[Opening THE RECORDS section]

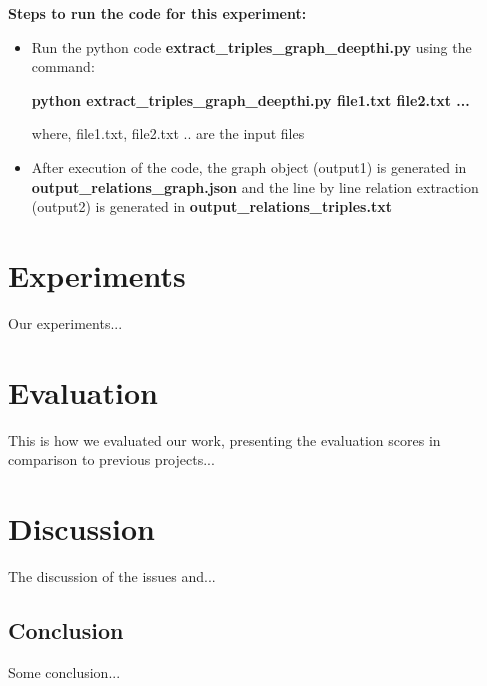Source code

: \documentclass[11pt,letterpaper]{article}
\begin{document}
\noindent \newline
\textbf{Steps to run the code for this experiment:}
\begin{itemize}
    \item Run the python code \textbf{extract\_triples\_graph\_deepthi.py} using the command:
    
    \textbf{python extract\_triples\_graph\_deepthi.py file1.txt file2.txt ...}
    
    where, file1.txt, file2.txt .. are the input files
    
    \item After execution of the code, the graph object (output1) is generated in \textbf{output\_relations\_graph.json} and the line by line relation extraction (output2) is generated in \textbf{output\_relations\_triples.txt}
\end{itemize}
\section{Experiments}

Our experiments...



\section{Evaluation}

This is how we evaluated our work, presenting the evaluation scores in comparison to previous projects...



\section{Discussion}

The discussion of the issues and...


\subsection{Conclusion}

Some conclusion...



\end{document}
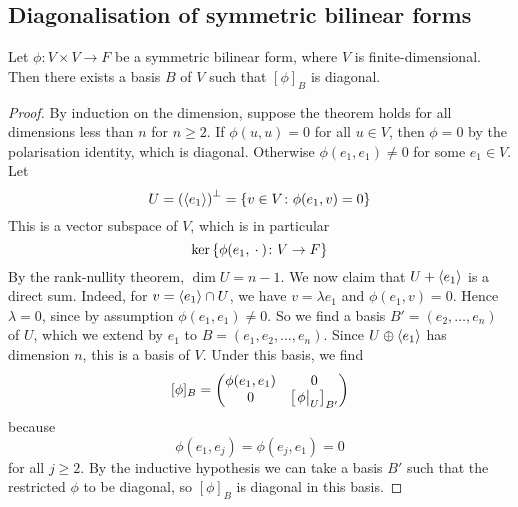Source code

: \subsection{Diagonalisation of symmetric bilinear forms}
\begin{theorem}
	Let \( \phi \colon V \times V \to F \) be a symmetric bilinear form, where \( V \) is finite-dimensional.
	Then there exists a basis \( B \) of \( V \) such that \( [\phi]_B \) is diagonal.
\end{theorem}
\begin{proof}
	By induction on the dimension, suppose the theorem holds for all dimensions less than \( n \) for \( n \geq 2 \).
	If \( \phi(u,u) = 0 \) for all \( u \in V \), then \( \phi = 0 \) by the polarisation identity, which is diagonal.
	Otherwise \( \phi(e_1, e_1) \neq 0 \) for some \( e_1 \in V \).
	Let
	\[
		U = \qty(\langle{} e_1 \rangle)^\perp = \qty{v \in V \colon \phi(e_1, v) = 0}
	\]
	This is a vector subspace of \( V \), which is in particular
	\[
		\ker \qty{ \phi(e_1, {}\cdot{}) \colon V \to F }
	\]
	By the rank-nullity theorem, \( \dim U = n - 1 \).
	We now claim that \( U + \langle{} e_1 \rangle \) is a direct sum.
	Indeed, for \( v = \langle{} e_1 \rangle \cap U \), we have \( v = \lambda e_1 \) and \( \phi(e_1, v) = 0 \).
	Hence \( \lambda = 0 \), since by assumption \( \phi(e_1, e_1) \neq 0 \).
	So we find a basis \( B' = (e_2, \dots, e_n) \) of \( U \), which we extend by \( e_1 \) to \( B = (e_1, e_2, \dots, e_n) \).
	Since \( U \oplus \langle{} e_1 \rangle \) has dimension \( n \), this is a basis of \( V \).
	Under this basis, we find
	\[
		[\phi]_B = \begin{pmatrix}
			\phi(e_1, e_1) & 0                          \\
			0              & \qty[\eval{\phi}_{U}]_{B'}
		\end{pmatrix}
	\]
	because
	\[
		\phi(e_1, e_j) = \phi(e_j, e_1) = 0
	\]
	for all \( j \geq 2 \).
	By the inductive hypothesis we can take a basis \( B' \) such that the restricted \( \phi \) to be diagonal, so \( [\phi]_B \) is diagonal in this basis.
\end{proof}
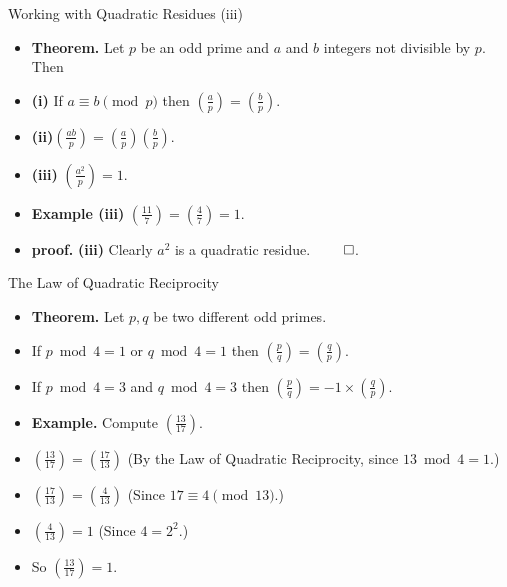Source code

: \documentclass{beamer}
\begin{document}
\begin{frame}{Working with Quadratic Residues (iii)}

\begin{itemize}
  \item \textbf{Theorem.} Let $p$ be an odd prime and $a$ and $b$ integers not divisible by $p$. Then
  \item \textbf{(i)} If $a\equiv b \pmod p$ then $(\frac{a}{p})=(\frac{b}{p})$.
  \item \textbf{(ii)}$(\frac{ab}{p})=(\frac{a}{p})(\frac{b}{p})$.
  \item \textbf{(iii)} $(\frac{a^2}{p})=1$.
  \item \textbf{Example (iii)} $(\frac{11}{7}) = (\frac{4}{7})=1$.
  \item \textbf{proof.} \textbf{(iii)} Clearly $a^2$ is a quadratic residue. $\qed$.
\end{itemize}
\end{frame}


\begin{frame}{The Law of Quadratic Reciprocity}

\begin{itemize}
  \item \textbf{Theorem.} Let $p,q$ be two different odd primes.
  \item If $p\bmod 4 = 1$ or $q\bmod 4 = 1$ then $(\frac{p}{q}) = (\frac{q}{p})$.
  \item If $p\bmod 4 = 3$ and $q\bmod 4 = 3$ then $(\frac{p}{q}) = -1 \times (\frac{q}{p})$.
  \item \textbf{Example.} Compute $(\frac{13}{17})$.
  \item $(\frac{13}{17}) = (\frac{17}{13})$ (By the Law of Quadratic Reciprocity, since $13\bmod4=1$.)
  \item $(\frac{17}{13}) = (\frac{4}{13})$ (Since $17\equiv 4 \pmod {13}$.)
  \item $(\frac{4}{13}) = 1$ (Since $4=2^2$.)
  \item So $(\frac{13}{17}) = 1$.
\end{itemize}
\end{frame}

\end{document}
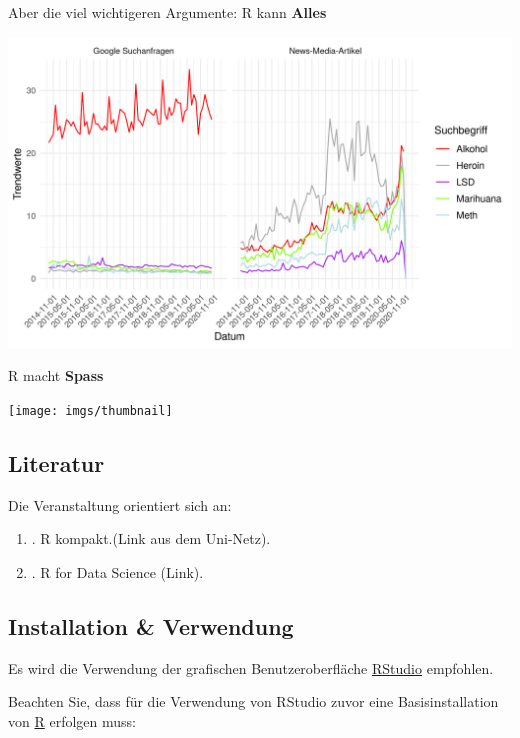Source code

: \documentclass[
]{book}
\begin{document}
Aber die viel wichtigeren Argumente:
R kann \textbf{Alles}

\begin{center}\includegraphics[width=0.7\linewidth]{imgs/drugs} \end{center}

R macht \textbf{Spass}

\begin{center}\texttt{[image: imgs/thumbnail]} \end{center}

\hypertarget{literatur}{%
\subsection*{Literatur}\label{literatur}}

Die Veranstaltung orientiert sich an:

\begin{enumerate}
\def\labelenumi{\arabic{enumi}.}
\item
  \citet{wollschlaegerKompaktSchnelleEinstieg2016} . R kompakt.(Link aus dem Uni-Netz).
\item
  \citet{grolemundDataScience} . R for Data Science (Link).
\end{enumerate}

\hypertarget{installation-verwendung}{%
\subsection*{Installation \& Verwendung}\label{installation-verwendung}}

Es wird die Verwendung der grafischen Benutzeroberfläche \href{http://www.rstudio.com}{RStudio} empfohlen.

Beachten Sie, dass für die Verwendung von RStudio zuvor eine Basisinstallation von \href{http://cran.r-project.org}{R} erfolgen muss:
\end{document}
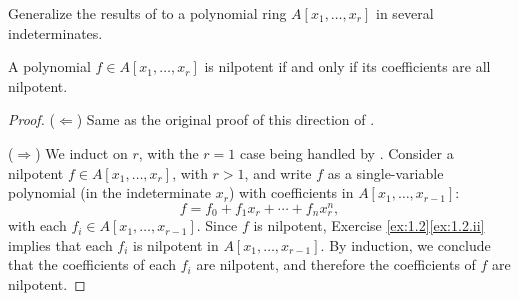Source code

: \begin{exercise}
Generalize the results of  to a polynomial ring \(A[x_1,\ldots,x_r]\) in several indeterminates.
\end{exercise}

\begin{claim}
\label{claim:1.3.ii}
A polynomial \(f\in A[x_1,\ldots,x_r]\) is nilpotent if and only if its coefficients are all nilpotent.
\end{claim}

\begin{proof}
(\(\Leftarrow\))
Same as the original proof of this direction of .

(\(\Rightarrow\))
We induct on \(r\), with the \(r=1\) case being handled by .
Consider a nilpotent \(f \in A[x_1,\ldots,x_r]\), with \(r > 1\), and write \(f\) as a single-variable polynomial (in the indeterminate \(x_r\)) with coefficients in \(A[x_1,\ldots,x_{r-1}]\):
\begin{equation*}
f = f_0 + f_1 x_r + \cdots + f_n x_r^n,
\end{equation*}
with each \(f_i \in A[x_1,\ldots,x_{r-1}]\).
Since \(f\) is nilpotent, Exercise \ref{ex:1.2}\ref{ex:1.2.ii} implies that each \(f_i\) is nilpotent in \(A[x_1,\ldots,x_{r-1}]\).
By induction, we conclude that the coefficients of each \(f_i\) are nilpotent, and therefore the coefficients of \(f\) are nilpotent.
\end{proof}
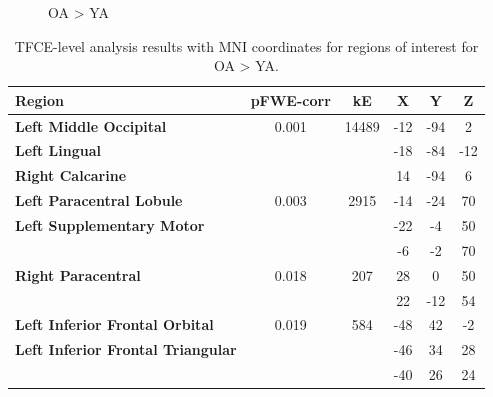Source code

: \documentclass[a4paper,fleqn]{cas-sc}
\begin{document}
\begin{figure}[ht]
\begin{minipage}{0.48\textwidth}
         \label{fig:b}
    \end{minipage}
    \caption{OA > YA}
    \label{fig:AgexCon_Slice}
\end{figure}


\begin{table}[h!]
\centering
\begin{tabular}{|l|c|c|c|c|c|}
\hline
\rowcolor[HTML]{D0D0D0} 
\textbf{Region}                     & \textbf{pFWE-corr} & \textbf{kE}  & \textbf{X}   & \textbf{Y}   & \textbf{Z}   \\ \hline
\textbf{Left Middle Occipital}      & 0.001             & 14489        & -12          & -94          & 2           \\ 
\textbf{Left Lingual}               &                   &              & -18          & -84          & -12         \\ 
\textbf{Right Calcarine}            &                   &              & 14           & -94          & 6           \\ \hline
\textbf{Left Paracentral Lobule}    & 0.003             & 2915         & -14          & -24          & 70          \\ 
\textbf{Left Supplementary Motor}   &                   &              & -22          & -4           & 50          \\ 
                                     &                   &              & -6           & -2           & 70          \\ \hline
\textbf{Right Paracentral}          & 0.018             & 207          & 28           & 0            & 50          \\ 
                                     &                   &              & 22           & -12          & 54          \\ \hline
\textbf{Left Inferior Frontal Orbital} & 0.019          & 584          & -48          & 42           & -2          \\ 
\textbf{Left Inferior Frontal Triangular} &             &              & -46          & 34           & 28          \\ 
                                     &                   &              & -40          & 26           & 24          \\ \hline
\end{tabular}
\caption{TFCE-level analysis results with MNI coordinates for regions of interest  for OA > YA.}
\label{tab:tfce_results}
\end{table}
\end{document}

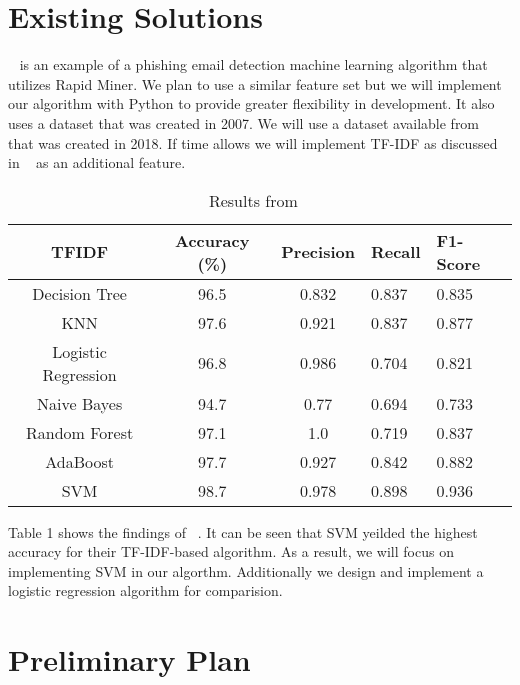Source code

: \documentclass[10pt,twocolumn,letterpaper]{article}
\begin{document}
\section{Existing Solutions}

~\cite{diego} is an example of a phishing email detection machine learning algorithm that utilizes Rapid Miner. We plan to use a similar feature set but we will implement our algorithm with Python to provide greater flexibility in development. It also uses a dataset that was created in 2007. We will use a dataset available from ~\cite{monkey} that was created in 2018. If time allows we will implement TF-IDF as discussed in ~\cite{CENreport} as an additional feature.

\pagebreak

\begin{table}
\begin{center}
\begin{tabular}{|c|c|c|l|l|}
\hline
TFIDF & Accuracy (\%) & Precision & Recall & F1-Score\\
\hline
Decision Tree & 96.5 & 0.832 & 0.837 & 0.835\\
\hline
KNN & 97.6 & 0.921 & 0.837 & 0.877\\
\hline
Logistic Regression & 96.8 & 0.986 & 0.704 & 0.821\\
\hline
Naive Bayes & 94.7 & 0.77 & 0.694 & 0.733\\
\hline
Random Forest& 97.1 & 1.0 & 0.719 & 0.837\\
\hline
AdaBoost & 97.7 & 0.927 & 0.842 & 0.882\\
\hline
SVM & 98.7 & 0.978 & 0.898 & 0.936\\
\hline
\end{tabular}
\end{center}
\caption{Results from ~\cite{CENreport}}
\end{table}

Table 1 shows the findings of ~\cite{CENreport}. It can be seen that SVM yeilded the highest accuracy for their TF-IDF-based algorithm. As a result, we will focus on implementing SVM in our algorthm. Additionally we design and implement a logistic regression algorithm for comparision. 

\section{Preliminary Plan}
\end{document}
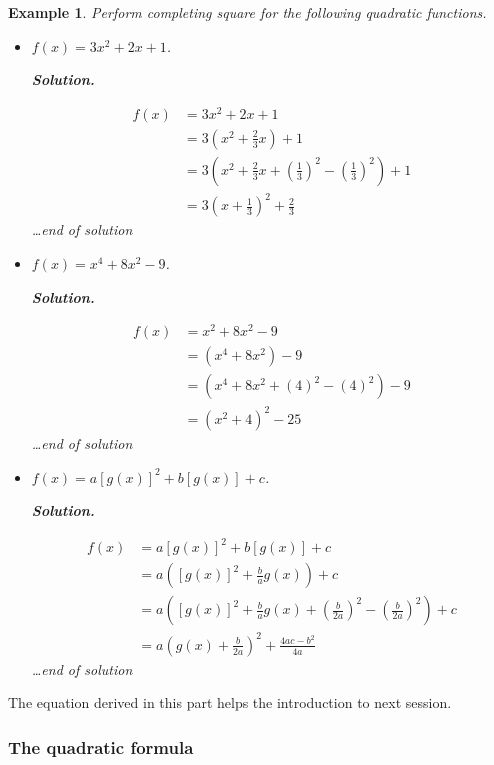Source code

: \documentclass[12pt]{article}
\newtheorem*{example}{Example}
\newenvironment{solution}{\begin{snugshade*} \textbf{Solution.} \par}{\hfill \textit{\dots end of solution} \end{snugshade*}}
\begin{document}
    \begin{example}
        Perform completing square for the following quadratic functions.\begin{itemize}
            \item $f(x)=3x^2+2x+1$.\begin{solution}
                \begin{align*}
                    f(x)&=3x^2+2x+1\\
                    &=3(x^2+\frac{2}{3}x)+1\\
                    &=3(x^2+\frac{2}{3}x+(\frac{1}{3})^2-(\frac{1}{3})^2)+1\\
                    &=3(x+\frac{1}{3})^2+\frac{2}{3}
                \end{align*}
            \end{solution}
            \item $f(x)=x^4+8x^2-9$.\begin{solution}
                \begin{align*}
                    f(x)&=x^2+8x^2-9\\
                    &=(x^4+8x^2)-9\\
                    &=(x^4+8x^2+(4)^2-(4)^2)-9\\
                    &=(x^2+4)^2-25
                \end{align*}
            \end{solution}
            \item $f(x)=a[g(x)]^2+b[g(x)]+c$.\begin{solution}
                \begin{align*}
                    f(x)&=a[g(x)]^2+b[g(x)]+c\\
                    &=a([g(x)]^2+\frac{b}{a}g(x))+c\\
                    &=a([g(x)]^2+\frac{b}{a}g(x)+(\frac{b}{2a})^2-(\frac{b}{2a})^2)+c\\
                    &=a(g(x)+\frac{b}{2a})^2+\frac{4ac-b^2}{4a}
                \end{align*}
            \end{solution}
        \end{itemize}
    \end{example}

    The equation derived in this part helps the introduction to next session.

    \subsubsection*{The quadratic formula}
\end{document}

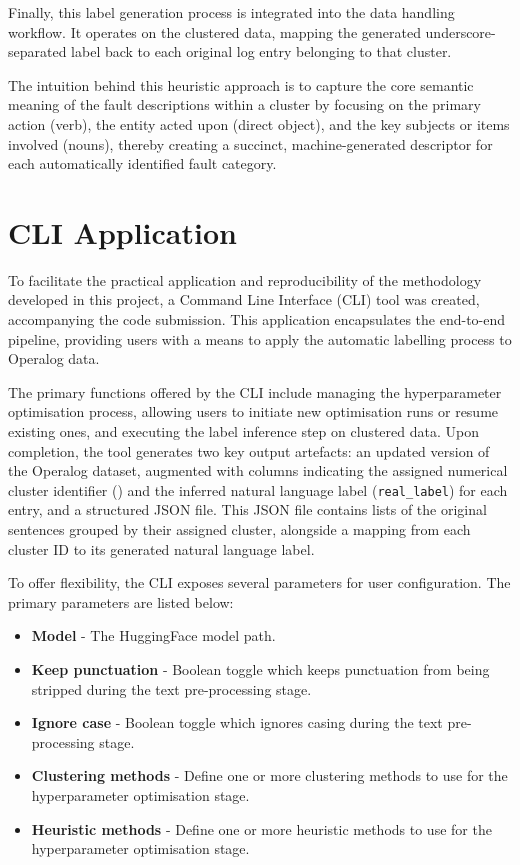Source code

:\documentclass[10pt,oneside]{report}
\begin{document}
Finally, this label generation process is integrated into the data handling workflow. It operates on the clustered data, mapping the generated underscore-separated label back to each original log entry belonging to that cluster.

The intuition behind this heuristic approach is to capture the core semantic meaning of the fault descriptions within a cluster by focusing on the primary action (verb), the entity acted upon (direct object), and the key subjects or items involved (nouns), thereby creating a succinct, machine-generated descriptor for each automatically identified fault category.

\section{CLI Application}\label{sec:CLI}

To facilitate the practical application and reproducibility of the methodology developed in this project, a Command Line Interface (CLI) tool was created, accompanying the code submission. This application encapsulates the end-to-end pipeline, providing users with a means to apply the automatic labelling process to Operalog data.

The primary functions offered by the CLI include managing the hyperparameter optimisation process, allowing users to initiate new optimisation runs or resume existing ones, and executing the label inference step on clustered data. Upon completion, the tool generates two key output artefacts: an updated version of the Operalog dataset, augmented with columns indicating the assigned numerical cluster identifier () and the inferred natural language label (\texttt{real\_label}) for each entry, and a structured JSON file. This JSON file contains lists of the original sentences grouped by their assigned cluster, alongside a mapping from each cluster ID to its generated natural language label.

To offer flexibility, the CLI exposes several parameters for user configuration. The primary parameters are listed below:
\begin{itemize}
    \item \textbf{Model} - The HuggingFace model path.
    \item \textbf{Keep punctuation} - Boolean toggle which keeps punctuation from being stripped during the text pre-processing stage.
    \item \textbf{Ignore case} - Boolean toggle which ignores casing during the text pre-processing stage.
    \item \textbf{Clustering methods} - Define one or more clustering methods to use for the hyperparameter optimisation stage. 
    \item \textbf{Heuristic methods} - Define one or more heuristic methods to use for the hyperparameter optimisation stage.
\end{itemize}
\end{document}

[Closing THE RECORDS section]

[ASSIGNMENT]
Go through the entries. Report every line that contains the word "equation".

[REPLY]
\begin{equation*}
\end{equation*}
    The equation derived in this part helps the introduction to next session.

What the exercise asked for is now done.